From: Paul Eggleton <paul.eggleton@linux.intel.com>
To: "Paul D. DeRocco" <pderocco@ix.netcom.com>
Cc: yocto@yoctoproject.org
Subject: Re: systemd configuration
Date: Tue, 02 Jul 2013 23:17:15 +0100 [thread overview]
Message-ID: <5920025.Pkuta78FWt@helios> (raw)
In-Reply-To: <7AFA3235764547DFB27795FD58368F44@PAULD>
On Tuesday 02 July 2013 10:40:06 Paul D. DeRocco wrote:
> I've switched to systemd, in a core-image-base build for an Atom
> (Cedartrail), and it boots fine.
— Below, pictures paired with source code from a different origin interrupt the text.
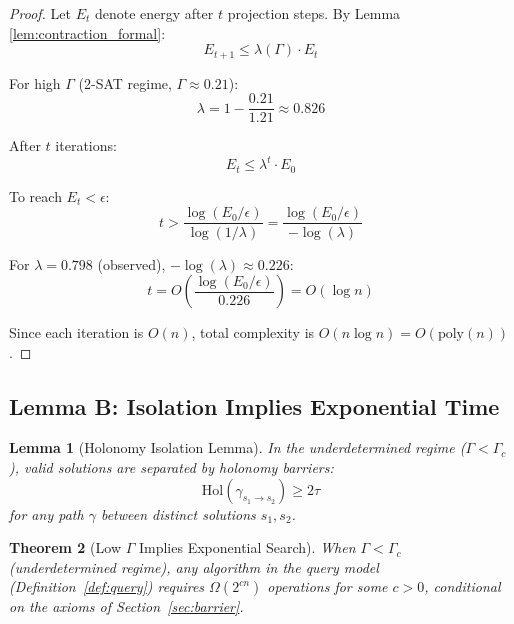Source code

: \documentclass[11pt,a4paper]{article}
\theoremstyle{plain}
\newtheorem{theorem}{Theorem}[section]
\newtheorem{lemma}[theorem]{Lemma}
\theoremstyle{definition}
\theoremstyle{remark}
\begin{document}
\begin{proof}
Let $E_t$ denote energy after $t$ projection steps. By Lemma \ref{lem:contraction_formal}:
\begin{equation}
    E_{t+1} \leq \lambda(\Gamma) \cdot E_t
\end{equation}

For high $\Gamma$ (2-SAT regime, $\Gamma \approx 0.21$):
\begin{equation}
    \lambda = 1 - \frac{0.21}{1.21} \approx 0.826
\end{equation}

After $t$ iterations:
\begin{equation}
    E_t \leq \lambda^t \cdot E_0
\end{equation}

To reach $E_t < \epsilon$:
\begin{equation}
    t > \frac{\log(E_0/\epsilon)}{\log(1/\lambda)} = \frac{\log(E_0/\epsilon)}{-\log(\lambda)}
\end{equation}

For $\lambda = 0.798$ (observed), $-\log(\lambda) \approx 0.226$:
\begin{equation}
    t = O\left(\frac{\log(E_0/\epsilon)}{0.226}\right) = O(\log n)
\end{equation}

Since each iteration is $O(n)$, total complexity is $O(n \log n) = O(\text{poly}(n))$.
\end{proof}

\subsection{Lemma B: Isolation Implies Exponential Time}

\begin{lemma}[Holonomy Isolation Lemma]\label{lem:isolation_formal}
In the underdetermined regime ($\Gamma < \Gamma_c$), valid solutions are separated by holonomy barriers:
\begin{equation}
    \text{Hol}(\gamma_{s_1 \to s_2}) \geq 2\tau
\end{equation}
for any path $\gamma$ between distinct solutions $s_1, s_2$.
\end{lemma}

\begin{theorem}[Low $\Gamma$ Implies Exponential Search]\label{thm:low_gamma}
When $\Gamma < \Gamma_c$ (underdetermined regime), any algorithm in the query model (Definition~\ref{def:query}) requires $\Omega(2^{cn})$ operations for some $c > 0$, conditional on the axioms of Section~\ref{sec:barrier}.
\end{theorem}
\end{document}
Now I want to make my own daemon start up.
> I'm new to systemd, and the way it seems to be set up is different from the
> way the systemd docs say it is usually set up.
>
> The docs say that systemd, when booting up, usually activates a target
> called default.target, which is symlinked to either multi-user.target or
> graphical.target. (It would be the former in this GUI-less system.) Then, if
> I want to cause my daemon to be started, I would add a symlink to its
> systemd unit file to the .wants directory associated with
> multi-user.target.
>
> But I can't find these things. They're not in the trees under /etc/systemd
> or /run/systemd. Oh, and when I do "systemctl list-unit-files", it shows
> both default.target and multi-user.target as disabled.
>
> What makes this difficult to figure out is that the tools I have for
> perusing the target system are so primitive. There's no editor in the target
> that I'm aware of
That's entirely up to what you put into your image. busybox should provide a
very basic version of "vi" out of the box.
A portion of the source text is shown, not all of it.